Damanka Susan, Dennis Francis E, Agbemabiese Chantal, Lartey Belinda, Adiku Theophilus, Nyarko Kofi, Enweronu-Laryea Christabel C, Sagoe Kwamena W, Ofori Michael, Rodrigues Onike, Armah George E
Department of Electron Microscopy and Histopathology, Noguchi Memorial Institute for Medical Research, College of Health Sciences, University of Ghana, Legon, Accra, Ghana.
Department of Microbiology, University of Ghana Medical School, College of Health Sciences, Accra, Ghana.
Virol J. 2016 Apr 22;13:69. doi: 10.1186/s12985-016-0523-5.

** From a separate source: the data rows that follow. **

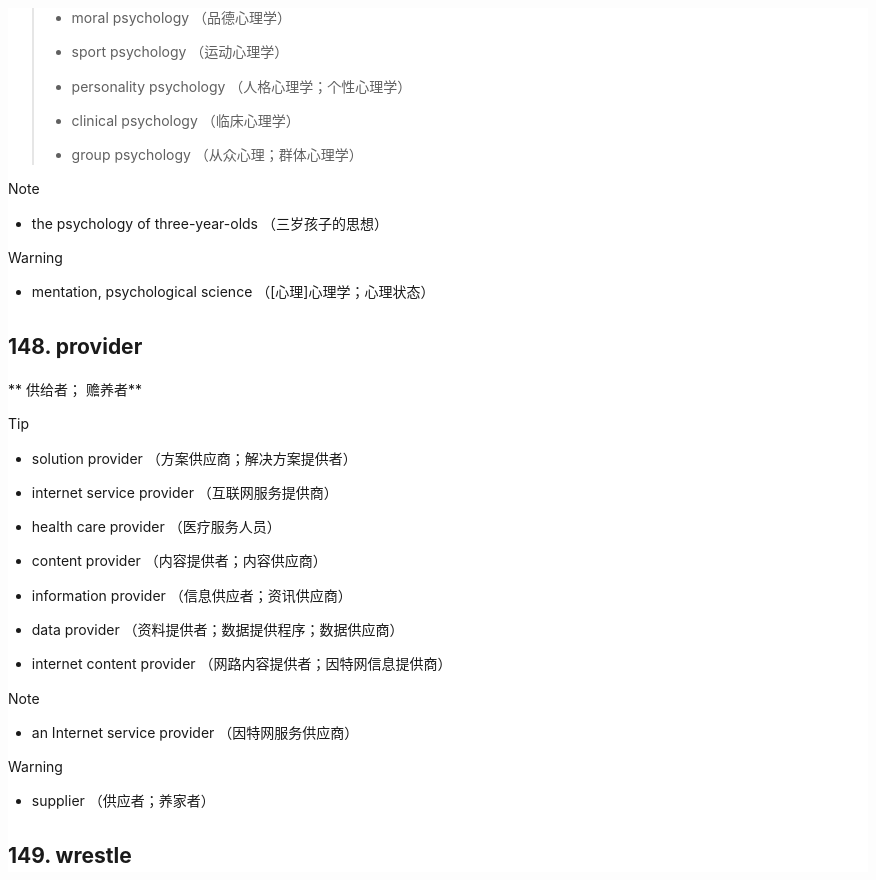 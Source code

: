 > - moral psychology （品德心理学）
>
> - sport psychology （运动心理学）
>
> - personality psychology （人格心理学；个性心理学）
>
> - clinical psychology （临床心理学）
>
> - group psychology （从众心理；群体心理学）
>

> [!NOTE]
>
> - the psychology of three-year-olds （三岁孩子的思想）
>

> [!WARNING]
>
> - mentation, psychological science （[心理]心理学；心理状态）
>

## 148. provider

** 供给者； 赡养者**

> [!TIP]
>
> - solution provider （方案供应商；解决方案提供者）
>
> - internet service provider （互联网服务提供商）
>
> - health care provider （医疗服务人员）
>
> - content provider （内容提供者；内容供应商）
>
> - information provider （信息供应者；资讯供应商）
>
> - data provider （资料提供者；数据提供程序；数据供应商）
>
> - internet content provider （网路内容提供者；因特网信息提供商）
>

> [!NOTE]
>
> - an Internet service provider （因特网服务供应商）
>

> [!WARNING]
>
> - supplier （供应者；养家者）
>

## 149. wrestle
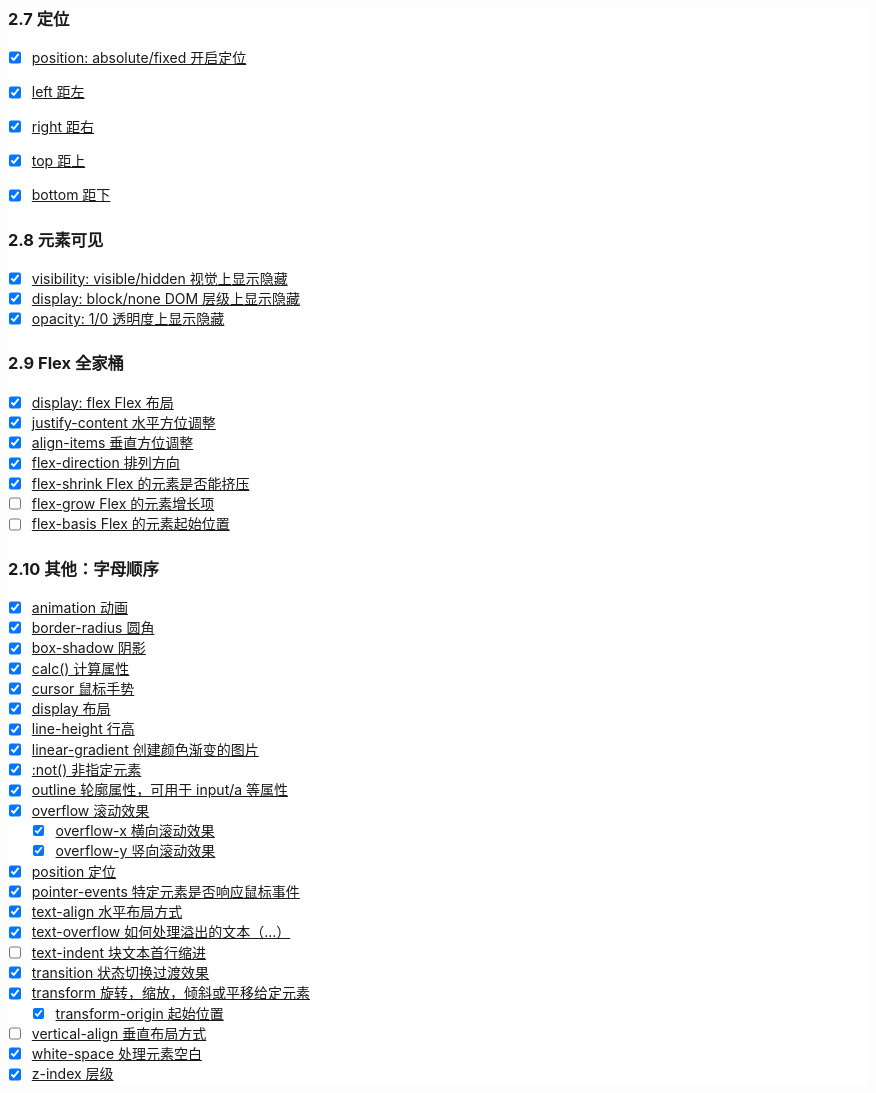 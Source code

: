 ### 2.7 定位

* [x] [position: absolute/fixed 开启定位](https://developer.mozilla.org/zh-CN/docs/Web/CSS/position)
* [x] [left 距左](https://developer.mozilla.org/zh-CN/docs/Web/CSS/left)
* [x] [right 距右](https://developer.mozilla.org/zh-CN/docs/Web/CSS/right)
* [x] [top 距上](https://developer.mozilla.org/zh-CN/docs/Web/CSS/top)
* [x] [bottom 距下](https://developer.mozilla.org/zh-CN/docs/Web/CSS/bottom)


### 2.8 元素可见

* [x] [visibility: visible/hidden 视觉上显示隐藏](https://developer.mozilla.org/zh-CN/docs/Web/CSS/visibility)
* [x] [display: block/none DOM 层级上显示隐藏](https://developer.mozilla.org/zh-CN/docs/Web/CSS/display)
* [x] [opacity: 1/0 透明度上显示隐藏](https://developer.mozilla.org/zh-CN/docs/Web/CSS/opacity)

### 2.9 Flex 全家桶

* [x] [display: flex Flex 布局](https://developer.mozilla.org/zh-CN/docs/Web/CSS/display)
* [x] [justify-content 水平方位调整](https://developer.mozilla.org/zh-CN/docs/Web/CSS/justify-content)
* [x] [align-items 垂直方位调整](https://developer.mozilla.org/zh-CN/docs/Web/CSS/align-items)
* [x] [flex-direction 排列方向](https://developer.mozilla.org/zh-CN/docs/Web/CSS/flex-direction)
* [x] [flex-shrink Flex 的元素是否能挤压](https://developer.mozilla.org/zh-CN/docs/Web/CSS/flex-shrink)
* [ ] [flex-grow Flex 的元素增长项](https://developer.mozilla.org/zh-CN/docs/Web/CSS/flex-grow)
* [ ] [flex-basis Flex 的元素起始位置](https://developer.mozilla.org/zh-CN/docs/Web/CSS/flex-basis)

### 2.10 其他：字母顺序

* [x] [animation 动画](https://developer.mozilla.org/zh-CN/docs/Web/CSS/animation)
* [x] [border-radius 圆角](https://developer.mozilla.org/zh-CN/docs/Web/CSS/border-radius)
* [x] [box-shadow 阴影](https://developer.mozilla.org/zh-CN/docs/Web/CSS/box-shadow)
* [x] [calc() 计算属性](https://developer.mozilla.org/zh-CN/docs/Web/CSS/calc)
* [x] [cursor 鼠标手势](https://developer.mozilla.org/zh-CN/docs/Web/CSS/cursor)
* [x] [display 布局](https://developer.mozilla.org/zh-CN/docs/Web/CSS/display)
* [x] [line-height 行高](https://developer.mozilla.org/zh-CN/docs/Web/CSS/line-height)
* [x] [linear-gradient 创建颜色渐变的图片](https://developer.mozilla.org/zh-CN/docs/Web/CSS/gradient/linear-gradient)
* [x] [:not() 非指定元素](https://developer.mozilla.org/zh-CN/docs/Web/CSS/:not)
* [x] [outline 轮廓属性，可用于 input/a 等属性](https://developer.mozilla.org/zh-CN/docs/Web/CSS/outline)
* [x] [overflow 滚动效果](https://developer.mozilla.org/zh-CN/docs/Web/CSS/overflow)
  * [x] [overflow-x 横向滚动效果](https://developer.mozilla.org/zh-CN/docs/Web/CSS/overflow-x)
  * [x] [overflow-y 竖向滚动效果](https://developer.mozilla.org/zh-CN/docs/Web/CSS/overflow-y)
* [x] [position 定位](https://developer.mozilla.org/zh-CN/docs/Web/CSS/position)
* [x] [pointer-events 特定元素是否响应鼠标事件](https://developer.mozilla.org/zh-CN/docs/Web/CSS/pointer-events)
* [x] [text-align 水平布局方式](https://developer.mozilla.org/zh-CN/docs/Web/CSS/text-align)
* [x] [text-overflow 如何处理溢出的文本（...）](https://developer.mozilla.org/zh-CN/docs/Web/CSS/text-overflow)
* [ ] [text-indent 块文本首行缩进](https://developer.mozilla.org/zh-CN/docs/Web/CSS/text-indent)
* [x] [transition 状态切换过渡效果](https://developer.mozilla.org/zh-CN/docs/Web/CSS/transition)
* [x] [transform 旋转，缩放，倾斜或平移给定元素](https://developer.mozilla.org/zh-CN/docs/Web/CSS/transform)
  * [x] [transform-origin 起始位置](https://developer.mozilla.org/zh-CN/docs/Web/CSS/transform-origin)
* [ ] [vertical-align 垂直布局方式](https://developer.mozilla.org/zh-CN/docs/Web/CSS/vertical-align)
* [x] [white-space 处理元素空白](https://developer.mozilla.org/zh-CN/docs/Web/CSS/white-space)
* [x] [z-index 层级](https://developer.mozilla.org/zh-CN/docs/Web/CSS/z-index)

Rotaviruses with the P[8] genotype have been associated with majority of infections. Recent improvements in molecular diagnostics have delineated the P[8] genotype into P[8]a and P[8]b subtypes. P[8]a is the previously known P[8] genotype which is common whilst P[8]b subtype also known as OP354-like strain is genetically distinct, rarely detected and reported from a few countries. In a previous study, the P-types could not be determined for 80 RVA-positive samples by conventional RT-PCR genotyping methods with the recommended pool of P-genotype specific primers used in the WHO Regional Rotavirus Reference Laboratory in Ghana. The present study employed sequence-dependent cDNA amplification method to genotype previously non-typeable P-types.

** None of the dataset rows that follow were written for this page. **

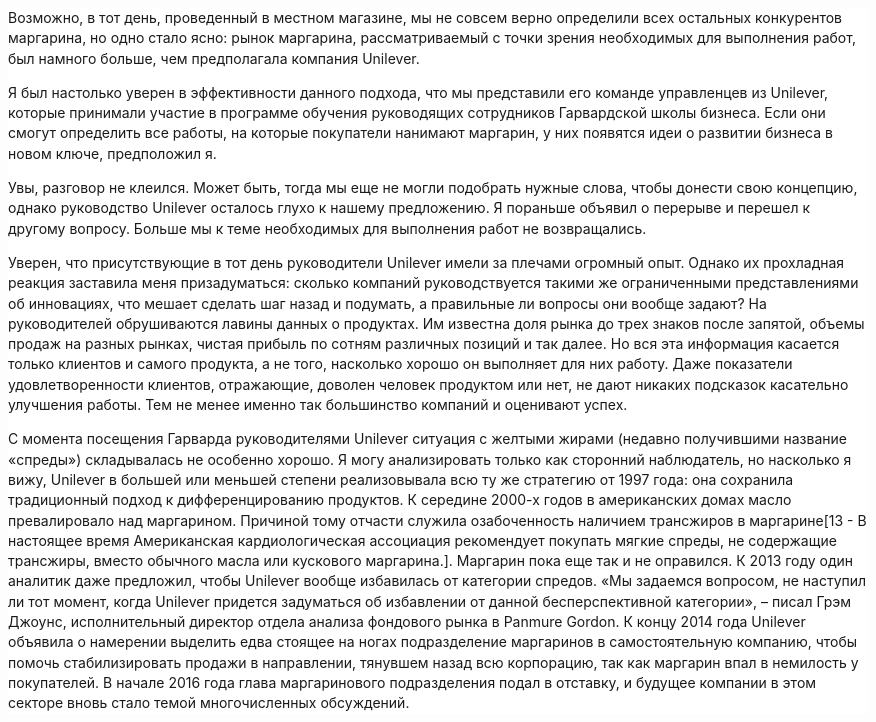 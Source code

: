 Возможно, в тот день, проведенный в местном магазине, мы не совсем верно
определили всех остальных конкурентов маргарина, но одно стало ясно:
рынок маргарина, рассматриваемый с точки зрения необходимых для
выполнения работ, был намного больше, чем предполагала компания
Unilever.

Я был настолько уверен в эффективности данного подхода, что мы
представили его команде управленцев из Unilever, которые принимали
участие в программе обучения руководящих сотрудников Гарвардской школы
бизнеса. Если они смогут определить все работы, на которые покупатели
нанимают маргарин, у них появятся идеи о развитии бизнеса в новом ключе,
предположил я.

Увы, разговор не клеился. Может быть, тогда мы еще не могли подобрать
нужные слова, чтобы донести свою концепцию, однако руководство Unilever
осталось глухо к нашему предложению. Я пораньше объявил о перерыве и
перешел к другому вопросу. Больше мы к теме необходимых для выполнения
работ не возвращались.

Уверен, что присутствующие в тот день руководители Unilever имели за
плечами огромный опыт. Однако их прохладная реакция заставила меня
призадуматься: сколько компаний руководствуется такими же ограниченными
представлениями об инновациях, что мешает сделать шаг назад и подумать,
а правильные ли вопросы они вообще задают? На руководителей обрушиваются
лавины данных о продуктах. Им известна доля рынка до трех знаков после
запятой, объемы продаж на разных рынках, чистая прибыль по сотням
различных позиций и так далее. Но вся эта информация касается только
клиентов и самого продукта, а не того, насколько хорошо он выполняет для
них работу. Даже показатели удовлетворенности клиентов, отражающие,
доволен человек продуктом или нет, не дают никаких подсказок касательно
улучшения работы. Тем не менее именно так большинство компаний и
оценивают успех.

С момента посещения Гарварда руководителями Unilever ситуация с желтыми
жирами (недавно получившими название «спреды») складывалась не особенно
хорошо. Я могу анализировать только как сторонний наблюдатель, но
насколько я вижу, Unilever в большей или меньшей степени реализовывала
всю ту же стратегию от 1997 года: она сохранила традиционный подход к
дифференцированию продуктов. К середине 2000-х годов в американских
домах масло превалировало над маргарином. Причиной тому отчасти служила
озабоченность наличием трансжиров в маргарине\[13 - В настоящее время
Американская кардиологическая ассоциация рекомендует покупать мягкие
спреды, не содержащие трансжиры, вместо обычного масла или кускового
маргарина.\]. Маргарин пока еще так и не оправился. К 2013 году один
аналитик даже предложил, чтобы Unilever вообще избавилась от категории
спредов. «Мы задаемся вопросом, не наступил ли тот момент, когда
Unilever придется задуматься об избавлении от данной бесперспективной
категории», – писал Грэм Джоунс, исполнительный директор отдела анализа
фондового рынка в Panmure Gordon. К концу 2014 года Unilever объявила о
намерении выделить едва стоящее на ногах подразделение маргаринов в
самостоятельную компанию, чтобы помочь стабилизировать продажи в
направлении, тянувшем назад всю корпорацию, так как маргарин впал в
немилость у покупателей. В начале 2016 года глава маргаринового
подразделения подал в отставку, и будущее компании в этом секторе вновь
стало темой многочисленных обсуждений.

Viral RNAs were extracted and rotavirus VP4 genes amplified by one step RT-PCR using gene specific primers. PCR amplicons were purified, sequenced and sequences aligned with cognate gene sequences available in GenBank using the ClustalW algorithm. Phylogenetic analysis was performed using the Neighbour-Joining method in MEGA v6.06 software. Phylogenetic tree was statistically supported by bootstrapping with 1000 replicates, and distances calculated using the Kimura-2 parameter model.
Of the 80 RVA-positive samples, 57 were successfully sequenced and characterized. Forty-eight of these were identified as P[8] strains of which 5 were characterized as the rare P[8]b subtype. Phylogenetic analysis of the VP8* fragment of the VP4 genes of these P[8]b strains revealed a close relationship with prototype OP354-like P[8]b strain and P[8]b strains of Russian and South African P[8]b origin.

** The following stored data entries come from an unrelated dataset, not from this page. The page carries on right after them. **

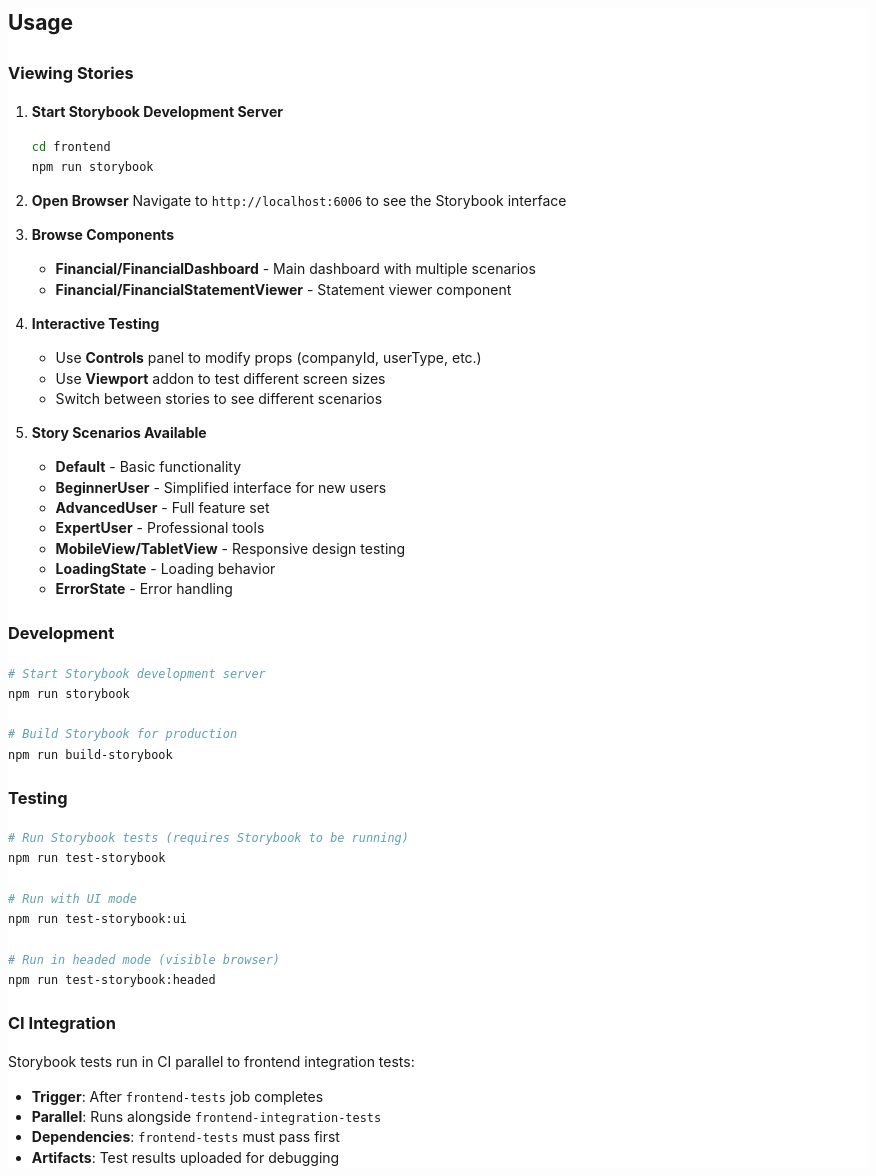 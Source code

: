## Usage

### Viewing Stories

1. **Start Storybook Development Server**
   ```bash
   cd frontend
   npm run storybook
   ```

2. **Open Browser**
   Navigate to `http://localhost:6006` to see the Storybook interface

3. **Browse Components**
   - **Financial/FinancialDashboard** - Main dashboard with multiple scenarios
   - **Financial/FinancialStatementViewer** - Statement viewer component

4. **Interactive Testing**
   - Use **Controls** panel to modify props (companyId, userType, etc.)
   - Use **Viewport** addon to test different screen sizes
   - Switch between stories to see different scenarios

5. **Story Scenarios Available**
   - **Default** - Basic functionality
   - **BeginnerUser** - Simplified interface for new users
   - **AdvancedUser** - Full feature set
   - **ExpertUser** - Professional tools
   - **MobileView/TabletView** - Responsive design testing
   - **LoadingState** - Loading behavior
   - **ErrorState** - Error handling

### Development
```bash
# Start Storybook development server
npm run storybook

# Build Storybook for production
npm run build-storybook
```

### Testing
```bash
# Run Storybook tests (requires Storybook to be running)
npm run test-storybook

# Run with UI mode
npm run test-storybook:ui

# Run in headed mode (visible browser)
npm run test-storybook:headed
```

### CI Integration
Storybook tests run in CI parallel to frontend integration tests:
- **Trigger**: After `frontend-tests` job completes
- **Parallel**: Runs alongside `frontend-integration-tests`
- **Dependencies**: `frontend-tests` must pass first
- **Artifacts**: Test results uploaded for debugging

The study highlights the importance of regularly updating the primers employed for molecular typing of rotaviruses.
P[8]基因型轮状病毒与大多数感染相关。分子诊断技术的最新进展已将P[8]基因型分为P[8]a和P[8]b亚型。P[8]a是先前已知的常见P[8]基因型,而P[8]b亚型也称为OP354样毒株,在基因上是不同的,很少被检测到,仅在少数国家有报道。在之前的一项研究中,使用加纳世卫组织区域轮状病毒参考实验室推荐的P基因型特异性引物库,通过传统RT-PCR基因分型方法无法确定80份轮状病毒A组(RVA)阳性样本的P型。本研究采用序列依赖性cDNA扩增方法对先前无法分型的P型进行基因分型。
提取病毒RNA,使用基因特异性引物通过一步RT-PCR扩增轮状病毒VP4基因。PCR扩增产物经纯化、测序,并使用ClustalW算法将序列与GenBank中可用的同源基因序列进行比对。使用MEGA v6.06软件中的邻接法进行系统发育分析。通过1000次重复的自展法对系统发育树进行统计学支持,并使用Kimura-2参数模型计算距离。
在80份RVA阳性样本中,57份成功测序并进行了特征分析。其中48份被鉴定为P[8]毒株,其中5份被鉴定为罕见的P[8]b亚型。对这些P[8]b毒株的VP4基因VP8*片段进行系统发育分析,发现与原型OP354样P[8]b毒株以及俄罗斯和南非P[8]b起源的P[8]b毒株关系密切。
该研究强调了定期更新用于轮状病毒分子分型的引物的重要性。